Jair Bolsonaro es, desde mucho antes de su consagración como presidente brasilero, un personaje polémico. Sus ideas reaccionarias ya despertaban detractores -pero también miles de simpatizantes-, incluso cuando era apenas un diputado. Desde entonces, muchos lo han calificado de demente.
Él mismo se ve como un mesías, haciendo referencia frecuenta a su segundo nombre: Messias. Haber sobrevivido al atentado en septiembre del 2018 en Minas Gerais (fue apuñalado en el abdomen, con tres órganos comprometidos), en plena campaña, agigantó su autopercepción de invulnerabilidad.
Que le otorgue al coronavirus la dimensión de un resfrío, es en el contexto de su psique entendible. Hace semanas ya especulaba con haberlo tenido sin enterarse. "Creo que ya lo tuve", decía el 26 de junio, pero los test para comprobar si tenía anticuerpos lo negaron. Aunque no faltaría mucho. Hoy se confirmaba en una conferencia que duró 20 minutos y cerró con el presidente sacándose el barbijo frente a los periodistas que lo rodeaban en el Palacio de la Alvorada.
"Miren mi cara, estoy bien", declaró. Luego se volvió a poner el tapabocas. El velo protector del que descree (vetó hace una semana varios puntos de la ley que reglamentaba su uso), y ha lucido en contadas ocasiones: no lo tenía en la reunión que mantuvo en la embajada de Estados Unidos durante el fin de semana pasado, momento al que los medio brasileros apuntan como el del contagio.

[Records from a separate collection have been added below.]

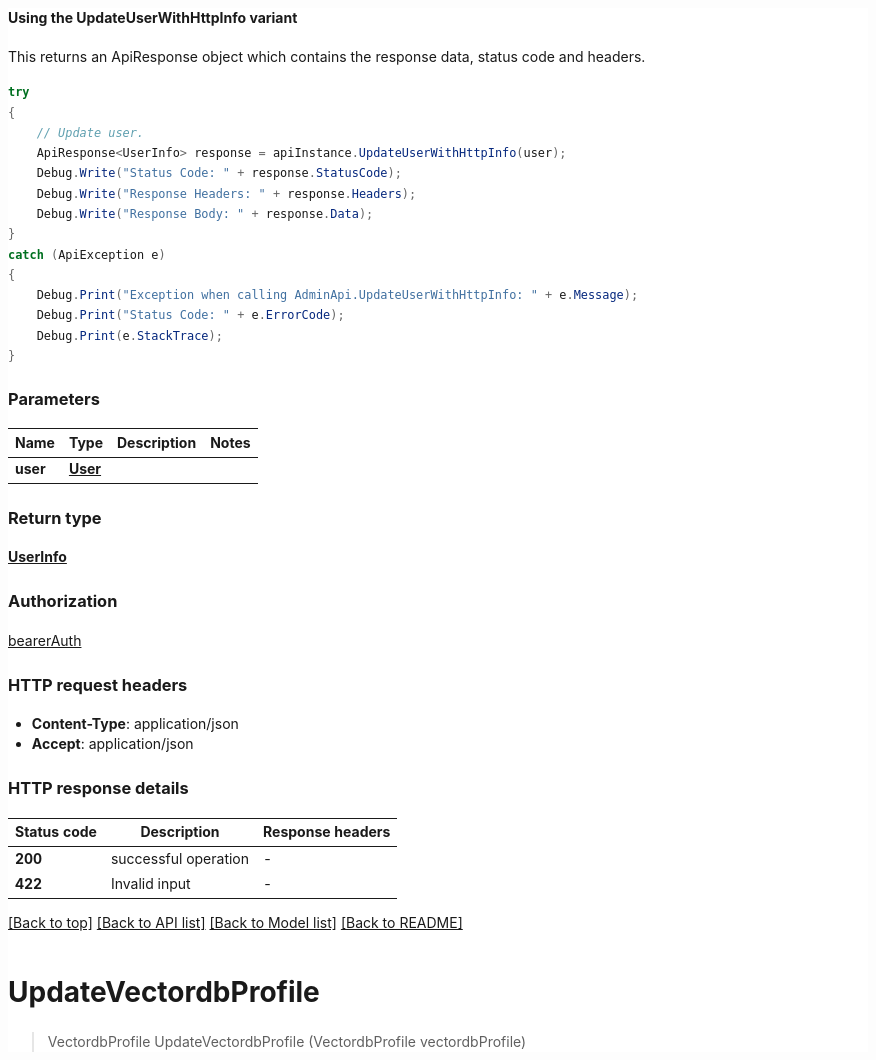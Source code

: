 #### Using the UpdateUserWithHttpInfo variant
This returns an ApiResponse object which contains the response data, status code and headers.

```csharp
try
{
    // Update user.
    ApiResponse<UserInfo> response = apiInstance.UpdateUserWithHttpInfo(user);
    Debug.Write("Status Code: " + response.StatusCode);
    Debug.Write("Response Headers: " + response.Headers);
    Debug.Write("Response Body: " + response.Data);
}
catch (ApiException e)
{
    Debug.Print("Exception when calling AdminApi.UpdateUserWithHttpInfo: " + e.Message);
    Debug.Print("Status Code: " + e.ErrorCode);
    Debug.Print(e.StackTrace);
}
```

### Parameters

| Name | Type | Description | Notes |
|------|------|-------------|-------|
| **user** | [**User**](User.md) |  |  |

### Return type

[**UserInfo**](UserInfo.md)

### Authorization

[bearerAuth](../README.md#bearerAuth)

### HTTP request headers

 - **Content-Type**: application/json
 - **Accept**: application/json


### HTTP response details
| Status code | Description | Response headers |
|-------------|-------------|------------------|
| **200** | successful operation |  -  |
| **422** | Invalid input |  -  |

[[Back to top]](#) [[Back to API list]](../README.md#documentation-for-api-endpoints) [[Back to Model list]](../README.md#documentation-for-models) [[Back to README]](../README.md)

<a id="updatevectordbprofile"></a>
# **UpdateVectordbProfile**
> VectordbProfile UpdateVectordbProfile (VectordbProfile vectordbProfile)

Convencido de que su pasado como "atleta" lo rescata de cualquier peligro ante el virus, Bolsonaro insistió en su llamado a "no tener miedo" y no caer en el "exceso de preocupación" ante un virus que, según su prédica de inmunidad "de rebaño", terminará antes de fin de año alcanzando al 70 por ciento de la población brasilera: hoy el segundo país más afectado del mundo, con 1,2 millones de casos y unas 55.000 muertes. Y lejos está de amesetarse la curva y perder intensidad la pandemia: el domingo pasado se registraron 38.000 casos y más de 1.000 muertes.